The fact that the platform official couldn’t meet my eyes was due entirely to his squint. I was shivering on a bench at Ayodhya, at 10:30 p.m., and being told the key to the waiting room had been lost months ago. The monkeys that were huddling together were looking at me in pity. And I glared at their furry bodies, wishing I weren’t so conscientious about my appointments at the salon.

My teeth chattering, I asked how many hours the train was late by.

The platform official beamed and said, “siraf teen-char gante.”

“WHAT!”

“Hanh, hanh,” he nodded, smiling, “you’re lucky today. Usually, it comes in the morning.”

I vaguely recalled having read something about Rama taking the entire population of Ayodhya along to Vaikuntha. I empathised at that moment with the people, who must have thought they were trotting along to a community bath at the Sarayu, only to be given the “ooh, good news! You’re all going to drown and come to Heaven!” line. Death by water, death from cold…not much to choose from there.

“The station master’s room is open if you want,” Mr. Can’t-Meet-Your-Eyes said, usefully, when the noise my teeth were making began to rival the cymbals a group of singing devotees was clashing at regular intervals.

“Yeh to pehle bataanaa chaahiye tha, na!” I snapped, and he stared after me as I hurried along to the door marked ‘STATION MASTER’, wondering whether I had actually uttered a grammatically correct Hindi sentence. I was dimly aware that I had left my parents on the platform, but figured that since their intention had been to lose themselves in the footsteps of God, I might as well leave them to it.

Our trip to Ayodhya had been timed quite to perfection. It was the day the Liberhan Commission Report was to be tabled, and the day after all hell had broken loose in Parliament after a media leak. Thanks to which, the entourage of guides chorusing “hum yahaan ke Brahmin hain. Pandhra rupai leythe hain” and promising to show us round, hadn’t been the most painful part of the journey. No, they lost ground to the security checks.

It is my personal belief that the people who conduct security checks are carefully selected from among India’s most sexually frustrated citizens – and on an occasion like this, they do their job so thoroughly that you can’t, in good conscience, wear white at your fantasy wedding. While being groped, poked and prodded with a ferocity that would put ‘eve-teasers’ to shame, I noticed that the security staff seemed to trust their hands far more than that strange black equipment that beeps three times on an average. They simply didn’t have any bomb detectors – on the day the report was being tabled! Of course, one could argue that bomb detectors aren’t particularly useful in spotting axes and hammers.
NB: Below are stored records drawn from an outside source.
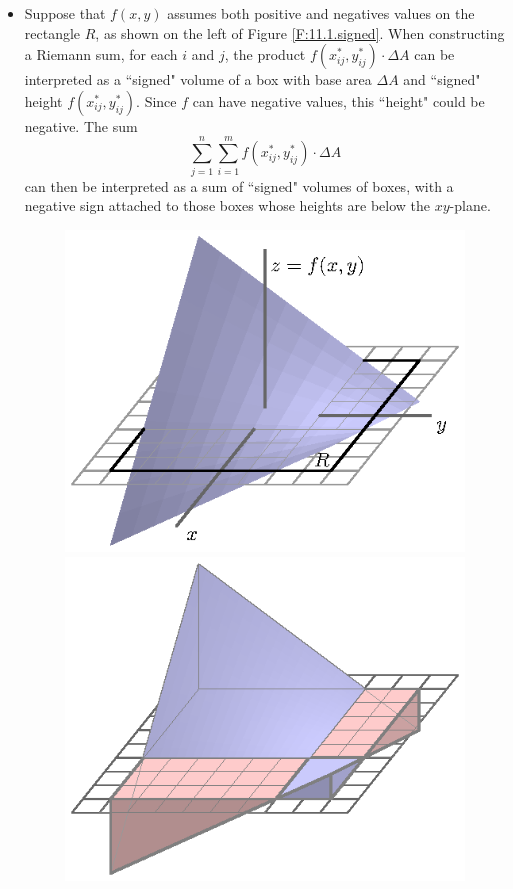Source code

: \begin{itemize}
\item Suppose that $f(x,y)$ assumes both positive and negatives
  values on the rectangle $R$, as shown on the left of Figure
  \ref{F:11.1.signed}.  When constructing a Riemann sum, for each $i$ and $j$, the product $f(x_{ij}^*, y_{ij}^*) \cdot \Delta A$
can be interpreted as a ``signed" volume of a box with base area $\Delta A$ and ``signed" height $f(x_{ij}^*, y_{ij}^*)$. Since $f$ can have negative values, this ``height" could be negative. The sum
\[\sum_{j=1}^n \sum_{i=1}^m f(x_{ij}^*, y_{ij}^*) \cdot \Delta A\]
can then be interpreted as a sum of ``signed" volumes of boxes, with a
negative sign attached to those boxes whose heights are below the
$xy$-plane. 
\begin{figure}[ht]
  \begin{center}
    \includegraphics{figures/fig_11_1_signed_graph.eps}
    \hspace*{20pt}
    \includegraphics{figures/fig_11_1_signed_volume.eps}

\end{center}
\end{figure}
\end{itemize}
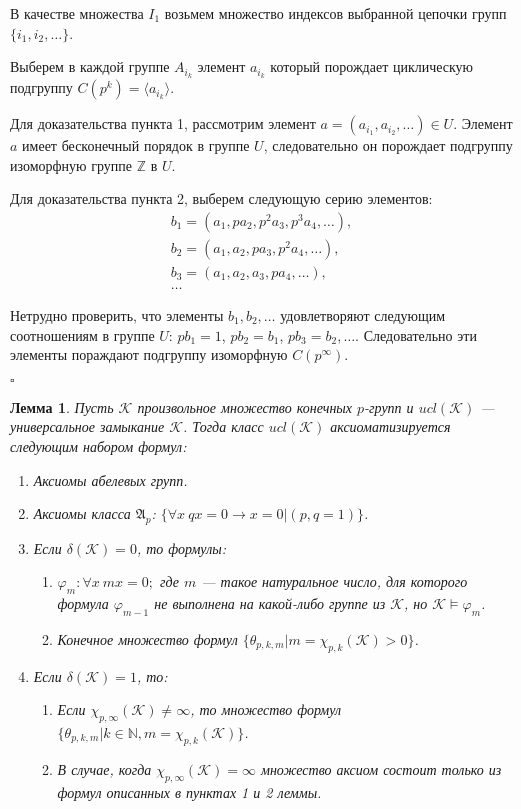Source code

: \documentclass[a4paper,11pt,twoside]{article}
\newtheorem{lemma}{Лемма}[section]
\def\A{{\mathfrak{A}}}
\def\K{{\mathcal{K}}}
\def\Z{{\mathbb{Z}}}
\def\N{{\mathbb{N}}}
\begin{document}
В качестве множества $I_1$ возьмем множество индексов выбранной цепочки групп $\{i_1, i_2, \ldots\}$.

Выберем в каждой группе $A_{i_k}$ элемент $a_{i_k}$ который порождает циклическую подгруппу $C(p^k) = \langle a_{i_k}\rangle$.

Для доказательства пункта 1, рассмотрим элемент $a = (a_{i_1}, a_{i_2}, \ldots) \in U$. Элемент $a$ имеет бесконечный порядок в группе $U$, следовательно он порождает подгруппу изоморфную группе $\Z$ в $U$. 

Для доказательства пункта 2, выберем следующую серию элементов:
$$\begin{array}{l}
b_1 = (a_1, p a_2, p^2 a_3, p^3 a_4, \ldots), \\
b_2 = (a_1, a_2, p a_3, p^2 a_4, \ldots), \\
b_3 = (a_1, a_2, a_3, p a_4, \ldots), \\
\ldots
\end{array}$$

Нетрудно проверить, что элементы $b_1, b_2, \ldots$ удовлетворяют следующим соотношениям в группе $U$: $pb_1 = 1$, $pb_2 = b_1$, $pb_3 = b_2, \ldots$. Следовательно эти элементы пораждают подгруппу изоморфную $C(p^\infty)$.

$\square$


\begin{lemma}
Пусть $\K$ произвольное множество конечных $p$-групп и $ucl(\K)$ --- универсальное замыкание $\K$. Тогда класс $ucl(\K)$ аксиоматизируется следующим набором формул:
\begin{enumerate}
\item Аксиомы абелевых групп.
\item Аксиомы класса $\A_p$: $\{ \forall x \ qx = 0 \rightarrow x = 0 | (p,q = 1) \}$.
\item Если $\delta(\K) = 0$, то формулы:
\begin{enumerate}
\item $\varphi_m: \forall x \ mx = 0;$ где $m$ --- такое натуральное число, для которого формула $\varphi_{m-1}$ не выполнена на какой-либо группе из $\K$, но $\K \models \varphi_m$. 
\item Конечное множество формул $\{\theta_{p,k,m} |  m = \chi_{p,k}(\K) > 0 \}$.
\end{enumerate}
\item Если $\delta(\K) = 1$, то:
\begin{enumerate}
\item Если $\chi_{p, \infty}(\K) \neq \infty$, то множество формул $\{ \theta_{p,k,m} | k \in \N, m = \chi_{p,k}(\K)\}$.
\item В случае, когда $\chi_{p, \infty}(\K) = \infty$ множество аксиом состоит только из формул описанных в пунктах 1 и 2 леммы.
\end{enumerate}
\end{enumerate}
\end{lemma}
\end{document}
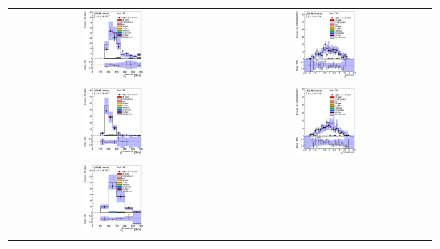 \clearpage
\begin{figure}[htbp]
\begin{center}
\begin{tabular}{cc}
%
\includegraphics[width=0.30\textwidth]{appendices/figures/sdrs/JetPt1_ELEMUONCR4_1W_NOMINAL.eps} &
\includegraphics[width=0.30\textwidth]{appendices/figures/sdrs/JetEta1_ELEMUONCR4_1W_NOMINAL.eps} \\
\includegraphics[width=0.30\textwidth]{appendices/figures/sdrs/JetPt2_ELEMUONCR4_1W_NOMINAL.eps} &
\includegraphics[width=0.30\textwidth]{appendices/figures/sdrs/JetEta2_ELEMUONCR4_1W_NOMINAL.eps} \\
\includegraphics[width=0.30\textwidth]{appendices/figures/sdrs/JetPt3_ELEMUONCR4_1W_NOMINAL.eps} &

\end{tabular}
\end{center}
\end{figure}
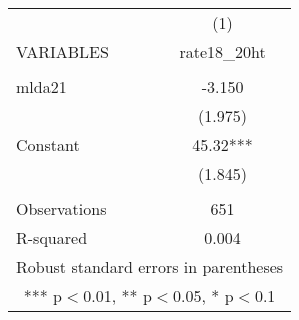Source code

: \begin{tabular}{lc} \hline
 & (1) \\
VARIABLES & rate18\_20ht \\ \hline
 &  \\
mlda21 & -3.150 \\
 & (1.975) \\
Constant & 45.32*** \\
 & (1.845) \\
 &  \\
Observations & 651 \\
 R-squared & 0.004 \\ \hline
\multicolumn{2}{c}{ Robust standard errors in parentheses} \\
\multicolumn{2}{c}{ *** p$<$0.01, ** p$<$0.05, * p$<$0.1} \\
\end{tabular}

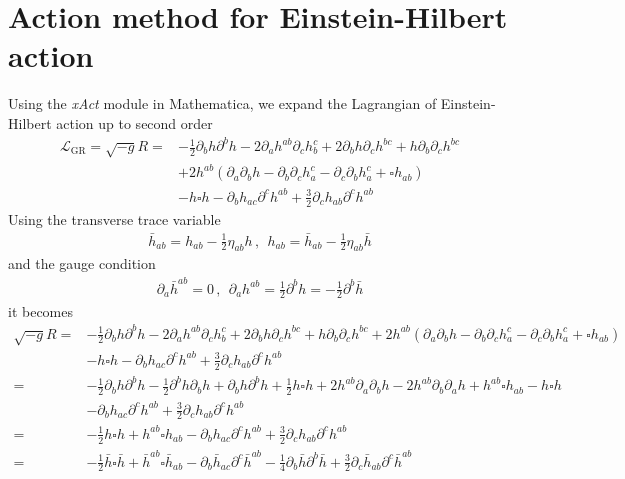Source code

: \documentclass[
 jor,
 amsmath,amssymb,preprint,
]{revtex4-2}
\begin{document}
\section{Action method for Einstein-Hilbert action}
Using the \textit{xAct} module in Mathematica, we expand the Lagrangian of Einstein-Hilbert action up to second order
\begin{equation}
\begin{aligned}
\mathcal{L}_{\mathrm{GR}} = \sqrt{-g}R = & -\frac{1}{2}\partial_b h \partial^b h - 2\partial_a h^{ab}\partial_c h^c_b + 2\partial_b h\partial_c h^{bc} + h\partial_b\partial_c h^{bc} \\
& + 2h^{ab}(\partial_a\partial_b h-\partial_b\partial_c h^c_a - \partial_c\partial_b h^c_a + \square h_{ab})\\
& - h \square h - \partial_b h_{ac}\partial^c h^{ab} + \frac{3}{2}\partial_c h_{ab}\partial^c h^{ab}
\end{aligned}
\end{equation}
Using the transverse trace variable 
\begin{align}
\bar{h}_{ab} = h_{ab} - \frac{1}{2}\eta_{ab}h\,,~~h_{ab} = \bar{h}_{ab} - \frac{1}{2}\eta_{ab}\bar{h}
\end{align}
and the gauge condition
\begin{align}
\partial_a \bar{h}^{ab} = 0\,,~~\partial_ah^{ab} = \frac{1}{2} \partial^b h=-\frac{1}{2}\partial^b\bar{h}
\end{align}
it becomes 
\begin{equation}
\begin{aligned}
\sqrt{-g}R = & -\frac{1}{2}\partial_b h \partial^b h - 2\partial_a h^{ab}\partial_c h^c_b + 2\partial_b h\partial_c h^{bc} + h\partial_b\partial_c h^{bc} + 2h^{ab}(\partial_a\partial_b h-\partial_b\partial_c h^c_a - \partial_c\partial_b h^c_a + \square h_{ab})\\
& - h \square h - \partial_b h_{ac}\partial^c h^{ab} + \frac{3}{2}\partial_c h_{ab}\partial^c h^{ab} \\
= & -\frac{1}{2}\partial_bh\partial^b h - \frac{1}{2}\partial^bh\partial_bh + \partial_bh\partial^bh + \frac{1}{2} h\square h + 2h^{ab}\partial_a\partial_b h - 2h^{ab}\partial_b\partial_a h + h^{ab}\square h_{ab} - h\square h\\
& - \partial_b h_{ac}\partial^c h^{ab} + \frac{3}{2}\partial_c h_{ab}\partial^c h^{ab}\\
= & -\frac{1}{2} h\square h + h^{ab}\square h_{ab} - \partial_b h_{ac}\partial^c h^{ab} + \frac{3}{2}\partial_c h_{ab}\partial^c h^{ab} \\
= & -\frac{1}{2} \bar{h}\square \bar{h} + \bar{h}^{ab}\square \bar{h}_{ab} - \partial_b \bar{h}_{ac}\partial^c \bar{h}^{ab} - \frac{1}{4}\partial_b\bar{h} \partial^b\bar{h} + \frac{3}{2}\partial_c \bar{h}_{ab}\partial^c \bar{h}^{ab}
\end{aligned}
\end{equation}
\end{document}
I flung open the door of the Station Master’s room, to be greeted by a blaze of saffron. Fifteen men stared, while the Saffron Man who had been given pride of place – the station master’s chair – gave me a disapproving look and then went on, “so Dhashrath died alone, just like Shravan’s parents. What do we learn from this? Every action has an equal and opposite reaction.”

Having satisfactorily linked Newton to the Ramayana, Saffron Man sat back on his chair and closed his eyes – the fifteen others followed suit. A few seconds on, a synchronised snoring session began, that would only be interrupted by the arrival of the train, four hours later.

As I yanked at the door of my compartment, wondering whether my children would abandon me at a pilgrimage centre someday, I realised it was locked from inside, and the Ticket Collector was snoring too.